The sensors that are used to follow the line are mounted with an LED
parallel to them facing the same direction. This gives the sensor a
better range of values by increasing the ambient light that the white
tape reflects. Three of these sensors are oriented in a straight line
(see figure 3.2.1).
Figure 3.2.1 Light Sensors (bottom view)
This set-up allows the robot’s orientation with
regard to the white line to be known at all times. If the middle sensor
is the only one reading the white line, then the line is in the middle
of the robot, and if the right sensor reads the line, then the line
is to the right, etc. Using just two sensors would be inadequate; the
position of the white line would be undetectable when it’s located
in between the two sensors.
The use of more sensors would have been beneficial; however, the analog-todigital
converter on the Lego v6 board only has eight channels, limiting the
total number of sensors that can be used.

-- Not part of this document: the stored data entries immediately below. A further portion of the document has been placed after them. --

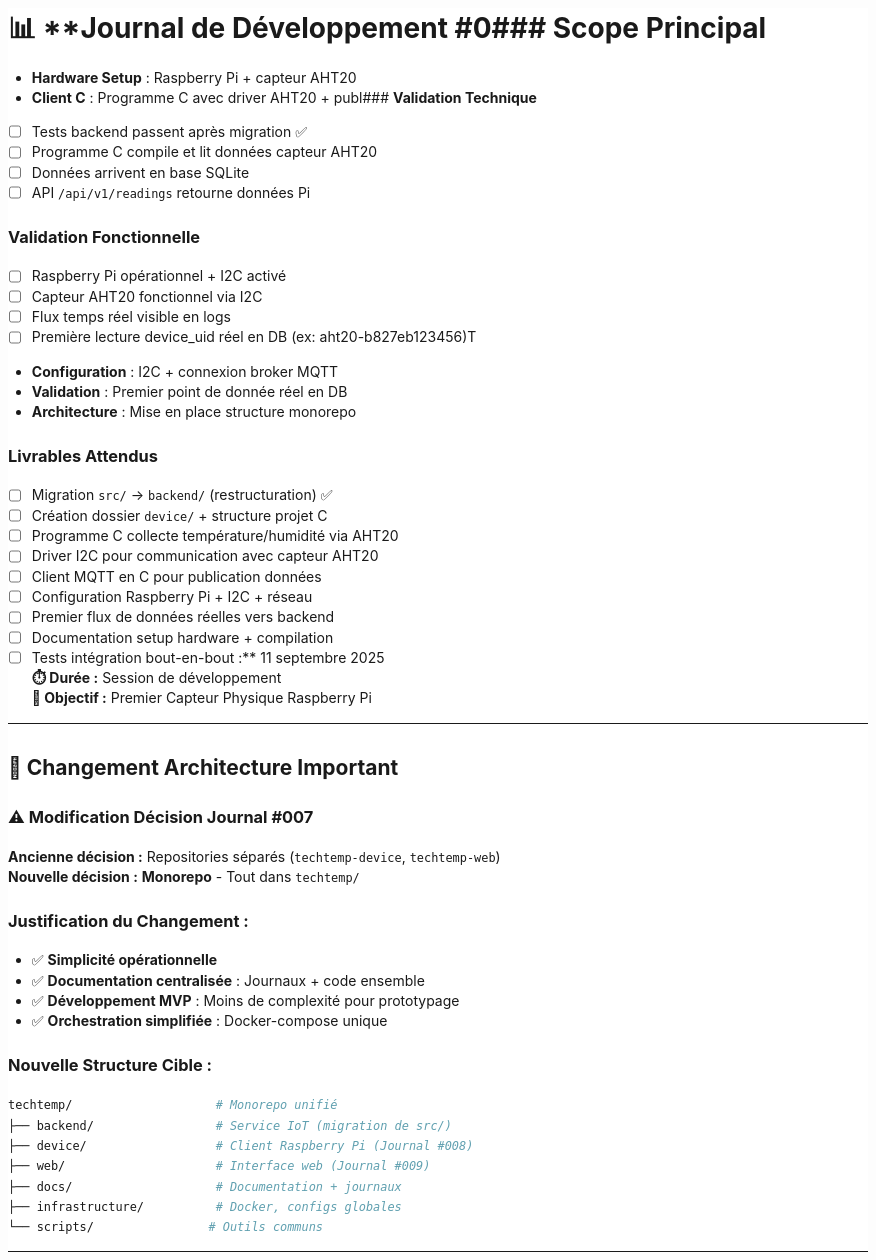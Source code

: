 # 📊 **Journal de Développement #0### **Scope Principal**
- **Hardware Setup** : Raspberry Pi + capteur AHT20
- **Client C** : Programme C avec driver AHT20 + publ### **Validation Technique**
- [ ] Tests backend passent après migration ✅
- [ ] Programme C compile et lit données capteur AHT20
- [ ] Données arrivent en base SQLite
- [ ] API `/api/v1/readings` retourne données Pi

### **Validation Fonctionnelle**
- [ ] Raspberry Pi opérationnel + I2C activé
- [ ] Capteur AHT20 fonctionnel via I2C
- [ ] Flux temps réel visible en logs
- [ ] Première lecture device_uid réel en DB (ex: aht20-b827eb123456)T
- **Configuration** : I2C + connexion broker MQTT
- **Validation** : Premier point de donnée réel en DB
- **Architecture** : Mise en place structure monorepo

### **Livrables Attendus**
- [ ] Migration `src/` → `backend/` (restructuration) ✅
- [ ] Création dossier `device/` + structure projet C
- [ ] Programme C collecte température/humidité via AHT20
- [ ] Driver I2C pour communication avec capteur AHT20
- [ ] Client MQTT en C pour publication données
- [ ] Configuration Raspberry Pi + I2C + réseau
- [ ] Premier flux de données réelles vers backend
- [ ] Documentation setup hardware + compilation
- [ ] Tests intégration bout-en-bout :** 11 septembre 2025  
**⏱️ Durée :** Session de développement  
**🎯 Objectif :** Premier Capteur Physique Raspberry Pi

---

## 🚨 **Changement Architecture Important**

### **⚠️ Modification Décision Journal #007**
**Ancienne décision :** Repositories séparés (`techtemp-device`, `techtemp-web`)  
**Nouvelle décision :** **Monorepo** - Tout dans `techtemp/`

### **Justification du Changement :**
- ✅ **Simplicité opérationnelle**
- ✅ **Documentation centralisée** : Journaux + code ensemble
- ✅ **Développement MVP** : Moins de complexité pour prototypage
- ✅ **Orchestration simplifiée** : Docker-compose unique

### **Nouvelle Structure Cible :**
```bash
techtemp/                    # Monorepo unifié
├── backend/                 # Service IoT (migration de src/)
├── device/                  # Client Raspberry Pi (Journal #008)
├── web/                     # Interface web (Journal #009)
├── docs/                    # Documentation + journaux
├── infrastructure/          # Docker, configs globales
└── scripts/                # Outils communs
```

---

The phototransistors located
on the front of the robot are used to guide the robot to the candle
once it is in the proper room. These sensors are built using the same
phototransistors previously discussed. These sensors do not require
any additional light as the candle emits light. Three sensors were used,
one in the
center of the robot, and one on each side of the robot facing forward.
These sensors can be seen in the following picture, figure 3.2.2.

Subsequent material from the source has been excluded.